The future of the 2020 NFL season remains somewhat uncertain. While it’s rather unlikely that it doesn’t actually come to pass—or at least to be attempted—the form in which it will take, and the safety protocols that will be implemented, are still taking shape over the course of the next several weeks.
While other leagues are arranging plans to restart their games in either one or a small number of central locations, the NFL continues to proceed under the apprehension that they will be able to play as normal, with teams traveling on a weekly basis and hosting games in their own home stadiums.
Recently, Dr. Anthony Fauci was once again asked to comment on the NFL and its plans, and he raised concerns over the potential for the league to successfully carry out its season under their current plans—that is, allowing all 32 teams to host their eight home games, with visiting teams traveling every week.

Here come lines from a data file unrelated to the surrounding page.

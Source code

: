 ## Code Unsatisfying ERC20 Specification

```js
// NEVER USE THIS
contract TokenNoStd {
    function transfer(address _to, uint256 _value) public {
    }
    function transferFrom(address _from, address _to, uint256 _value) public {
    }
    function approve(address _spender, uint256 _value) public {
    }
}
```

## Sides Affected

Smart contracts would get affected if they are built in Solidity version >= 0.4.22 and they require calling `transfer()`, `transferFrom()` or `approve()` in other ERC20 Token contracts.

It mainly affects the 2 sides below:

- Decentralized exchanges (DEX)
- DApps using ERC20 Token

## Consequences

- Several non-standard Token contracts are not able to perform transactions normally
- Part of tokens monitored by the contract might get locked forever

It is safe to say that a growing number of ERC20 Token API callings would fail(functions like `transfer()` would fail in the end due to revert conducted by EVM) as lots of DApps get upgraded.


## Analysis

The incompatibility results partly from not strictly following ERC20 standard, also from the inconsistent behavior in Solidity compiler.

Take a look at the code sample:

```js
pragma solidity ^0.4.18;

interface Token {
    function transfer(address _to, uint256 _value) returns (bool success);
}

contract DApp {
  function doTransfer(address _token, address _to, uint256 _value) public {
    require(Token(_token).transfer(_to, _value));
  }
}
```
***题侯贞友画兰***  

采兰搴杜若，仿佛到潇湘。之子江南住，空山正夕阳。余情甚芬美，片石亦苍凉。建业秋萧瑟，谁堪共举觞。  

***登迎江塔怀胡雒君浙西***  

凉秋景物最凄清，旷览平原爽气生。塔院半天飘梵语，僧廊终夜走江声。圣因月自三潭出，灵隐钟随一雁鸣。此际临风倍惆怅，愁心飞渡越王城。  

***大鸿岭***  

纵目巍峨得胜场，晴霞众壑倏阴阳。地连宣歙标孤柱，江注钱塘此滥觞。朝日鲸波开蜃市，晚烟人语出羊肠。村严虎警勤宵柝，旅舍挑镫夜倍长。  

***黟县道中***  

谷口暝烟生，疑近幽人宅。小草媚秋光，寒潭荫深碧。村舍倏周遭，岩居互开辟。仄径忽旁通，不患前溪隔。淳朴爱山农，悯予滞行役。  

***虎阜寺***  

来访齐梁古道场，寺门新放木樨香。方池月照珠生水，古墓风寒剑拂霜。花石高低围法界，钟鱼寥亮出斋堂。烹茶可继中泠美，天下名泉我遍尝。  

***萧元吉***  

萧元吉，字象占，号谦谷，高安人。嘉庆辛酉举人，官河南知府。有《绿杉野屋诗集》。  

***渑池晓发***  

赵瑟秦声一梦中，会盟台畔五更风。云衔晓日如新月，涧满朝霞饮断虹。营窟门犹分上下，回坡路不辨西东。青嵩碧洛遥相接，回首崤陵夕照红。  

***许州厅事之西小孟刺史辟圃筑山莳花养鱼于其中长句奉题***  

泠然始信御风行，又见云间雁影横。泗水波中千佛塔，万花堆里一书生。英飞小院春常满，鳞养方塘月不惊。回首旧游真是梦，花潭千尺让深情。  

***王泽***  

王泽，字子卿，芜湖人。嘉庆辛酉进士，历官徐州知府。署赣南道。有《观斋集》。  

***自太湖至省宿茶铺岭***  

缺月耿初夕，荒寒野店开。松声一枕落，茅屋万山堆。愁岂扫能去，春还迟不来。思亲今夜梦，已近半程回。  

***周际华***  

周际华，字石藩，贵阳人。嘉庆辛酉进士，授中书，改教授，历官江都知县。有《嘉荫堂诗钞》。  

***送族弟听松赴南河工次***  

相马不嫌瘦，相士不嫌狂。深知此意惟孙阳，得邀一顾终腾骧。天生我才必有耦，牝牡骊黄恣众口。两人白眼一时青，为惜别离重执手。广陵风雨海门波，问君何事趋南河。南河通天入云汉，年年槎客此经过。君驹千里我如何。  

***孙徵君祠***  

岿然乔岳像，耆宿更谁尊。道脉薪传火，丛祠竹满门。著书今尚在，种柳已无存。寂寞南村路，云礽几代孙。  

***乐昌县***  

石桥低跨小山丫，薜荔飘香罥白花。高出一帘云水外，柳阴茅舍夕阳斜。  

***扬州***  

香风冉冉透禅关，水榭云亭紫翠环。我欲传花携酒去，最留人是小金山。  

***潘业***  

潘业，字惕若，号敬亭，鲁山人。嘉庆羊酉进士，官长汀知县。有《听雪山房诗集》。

“Unless players are essentially in a bubble – insulated from the community and they are tested nearly every day – it would be very hard to see how football is able to be played this fall”, he said. “If there is a second wave, which is certainly a possibility and which would be complicated by the predictable flu season, football may not happen this year”.
This is not far removed from comments that he made earlier in the year when he was asked about what it would take to bring sports back—specifically football—in 2020, so perhaps it should not be surprising that his opinion has not changed. At the same time, we also continue to see concerning trends, with another 28,000 new infections yesterday and 747 deaths, surpassing 120,000 total deaths in the United States due to the coronavirus, with over 1.2 million active cases.
Dr. Allen Sills, the league chief medical officer, issued a statement in response to Fauci’s comments. “Make no mistake, this is no easy task. We will make adjustments as necessary to meet the public health environment as we prepare to play the 2020 season as scheduled with increased protocols and safety measures for all players, personnel, and attendees”, he said, in part. “We will be flexible and adaptable in this environment to adjust to the virus as needed”.
It is, I suppose, at least mildly noteworthy that he did not dismiss the idea of the NFL ultimately adopting a ‘bubble’ approach, which the league has previously done, even recently. Instead, he stresses the importance of being flexible and adaptable.
Many teams play in states that are currently experiencing a worrying surge in cases, including the Los Angeles Rams, the Los Angeles Chargers, the San Francisco 49ers, the Dallas Cowboys, the Houston Texans, the Miami Dolphins, the Jacksonville Jaguars, the Arizona Cardinals, and the Carolina Panthers.
Their states all saw new cases of at least 1700, and up to nearly 3800, just yesterday. It’s not completely absurd to think that some teams may have more difficulty hosting games than others in September depending upon the spread of the virus at the time.